Before I mailed the package off to a yet-to-be-born Frida, I did what I always do with baby clothes: modeled them on my old teddy bear. (The effect is a bit creepy, but you get the point.)
Personally, I think Frida is a far cuter model. And in Megan's always excellent fashion opinion, red and hot plum do go together. I'm so glad that I made the sweater in the bigger size, so she can wear it with the super long sleeves rolled up now and still be wearing it this winter as she grows. (For those who are interested, the sweater pattern is called the Audrey Hoodie, and it's from the fabulous book Vintage Baby Knits by Kristen Rengren!)
As for meeting Frida? Words sort of can't explain. It's funny how when you meet the baby of an acquaintance, you might feel tentative and not exactly melt into a puddle from the cuteness. Hell, you might even think the child looks like a squirming alien. But when you meet your best friend's baby, you go straight over to her and grab her little hands. You find yourself holding her and bouncing around and singing a little song that you just made up, and you stare and wonder and catch glimpses of your friends' expressions in her furrowed brow. Honestly, it felt like I was meeting a person who  already knows the punchline, who already knows the stories, who is already in the club, even though she has yet to learn any of it. She will. After all, she's one of us girls now.

Thursday, August 30, 2012

Last Sunday

Last Sunday started off all wrong. We woke up in the morning and decided to go to the "dog beach" in New Jersey, so from a sleepy state in bed, Robb reserved a zipcar on his phone, and I set about making some iced coffee. We left the house in a rush, took the subway two stops to the most unfortunately named subway stop (Flushing), and then when we got above ground, Robb received a voicemail saying that the people who had our zipcar were going to be late. Real late.

We decided to cancel.

On the way back home--no dog beach, no ocean--I got terribly cranky. I wanted to swim, damn it! And here I was, locked in this ugly Brooklyn jail, all stupid concrete and asphalt. On the way back to our house, Robb noticed some people walking by us with towels over their shoulders on their way back from the McCarren Pool. He made me go ask them if the line was long, and they said, no, there's no line at all. We knew right then that we would go swimming...at the giant public pool that we had never been to! All this time, we had thought that it would suck, figuring it would be crowded, gross, with dirty kids running around everywhere. Not so...it was pretty and blue and big and open, and we swam some laps and snoozed on our towels. From that point on, the day looked up.
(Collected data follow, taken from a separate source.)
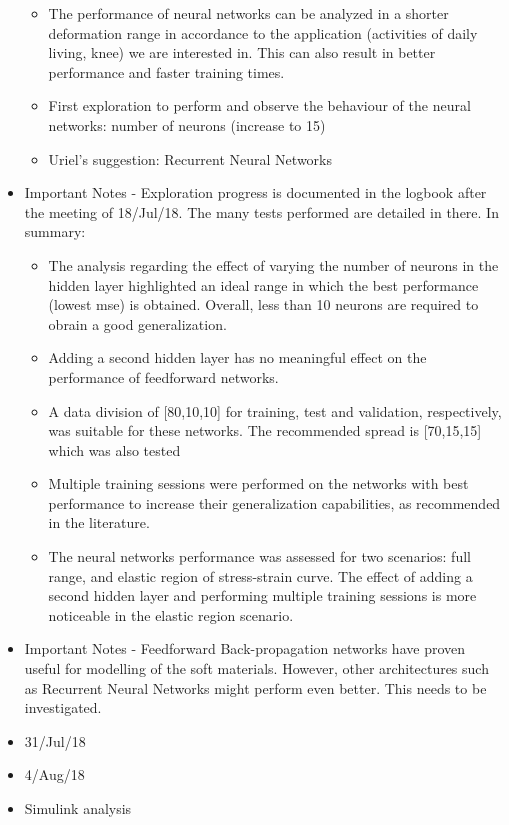\begin{itemize}
\begin{itemize}
        \item The performance of neural networks can be analyzed in a shorter deformation range in accordance to the application (activities of daily living, knee) we are interested in. This can also result in better performance and faster training times.
        \item First exploration to perform and observe the behaviour of the neural networks: number of neurons (increase to 15)
        \item Uriel's suggestion: Recurrent Neural Networks
    \end{itemize}
    \item Important Notes - Exploration progress is documented in the logbook after the meeting of 18/Jul/18. The many tests performed are detailed in there. In summary:
    \begin{itemize}
        \item The analysis regarding the effect of varying the number of neurons in the hidden layer highlighted an ideal range in which the best performance (lowest mse) is obtained. Overall, less than 10 neurons are required to obrain a good generalization.
        \item Adding a second hidden layer has no meaningful effect on the performance of feedforward networks.
        \item A data division of [80,10,10] for training, test and validation, respectively, was suitable for these networks. The recommended spread is [70,15,15] which was also tested
        \item Multiple training sessions were performed on the networks with best performance to increase their generalization capabilities, as recommended in the literature.
        \item The neural networks performance was assessed for two scenarios: full range, and elastic region of stress-strain curve. The effect of adding a second hidden layer and performing multiple training sessions is more noticeable in the elastic region scenario.
    \end{itemize}
    \item Important Notes - Feedforward Back-propagation networks have proven useful for modelling of the soft materials. However, other architectures such as Recurrent Neural Networks might perform even better. This needs to be investigated.
    \item 31/Jul/18
    \item 4/Aug/18
    \item Simulink analysis

\end{itemize}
And as inspiration for this coming weekend--nay, the last weekend of what truly feels like summer--I wanted to post some inspirational photos from my last Sunday. It is my sincerest wish, dear friends, that your weekend will deliver.
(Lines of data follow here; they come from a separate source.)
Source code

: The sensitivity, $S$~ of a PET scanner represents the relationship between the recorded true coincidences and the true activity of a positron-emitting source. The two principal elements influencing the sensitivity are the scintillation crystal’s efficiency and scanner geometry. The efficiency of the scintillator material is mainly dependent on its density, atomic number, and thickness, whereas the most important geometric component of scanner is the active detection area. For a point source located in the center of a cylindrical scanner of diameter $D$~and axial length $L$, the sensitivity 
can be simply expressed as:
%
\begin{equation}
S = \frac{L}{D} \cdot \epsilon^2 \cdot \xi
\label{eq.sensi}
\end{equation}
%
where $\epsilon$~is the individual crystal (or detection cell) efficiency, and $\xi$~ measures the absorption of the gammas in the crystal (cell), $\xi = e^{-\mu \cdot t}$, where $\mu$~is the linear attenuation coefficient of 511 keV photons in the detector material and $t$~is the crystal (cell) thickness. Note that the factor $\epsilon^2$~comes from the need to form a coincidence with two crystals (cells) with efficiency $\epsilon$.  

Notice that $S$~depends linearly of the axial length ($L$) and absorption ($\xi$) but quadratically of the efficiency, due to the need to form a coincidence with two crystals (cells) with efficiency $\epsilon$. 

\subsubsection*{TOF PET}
This is a lettuce plant that bolted. Like, beyond bolted. I think it's pretty. It's also probably pretty bitter.
This is a supersteak tomato that soon enough will be ready for eating. 
And these are our wet towels and bathing suits, hanging up after a day of swimming. (The Ciroc towel, by the way, was my prize for winning the Michael McDonald singing competition one night at NitaNita...proud memory, for sure.) 
Here are two rising loafs of bread that I decided to make on a whim. They were very salty. Which is great if you like salty bread (I do).
Here are the almonds that I accidentally spilled in my purse. I had to dump them on the counter, which always feels classy.
And here is the binding on my newest Alabama Chanin dress. It's sloppy and it looks like straw, an aesthetic choice that I feel okay about.

Sunday, August 19, 2012

The Art of Endurance


I meant to write this post about two months ago. It was while I was on my stomach, sweating buckets in a Bikram yoga class, wanting to murder the instructor who held us in Eagle just a moment longer than usual. It was during the week that Robb came with me to class to see what this Bikram yoga thing was all about. (Though he had never done yoga before, and he was awfully shaky in the balancing sequence, he participated in every posture and never once sat down, which I found incredible). It was also during the time when Megan was about to have her baby, and we talked on the phone about what delivery would be like. Could she do natural child birth? She knew she would try. She knew she would insist. She knew that her mother and her grandmother, and every mom on the planet before not so long ago, had had natural childbirth (and many, in fact, lived to tell the tale), but no one--not even her mother or grandmother--could tell her what it felt like. No one could tell her what type of resources she would need to tap into to prepare, to endure. It seemed that will was the main factor, as it seems to be in just about all of life. 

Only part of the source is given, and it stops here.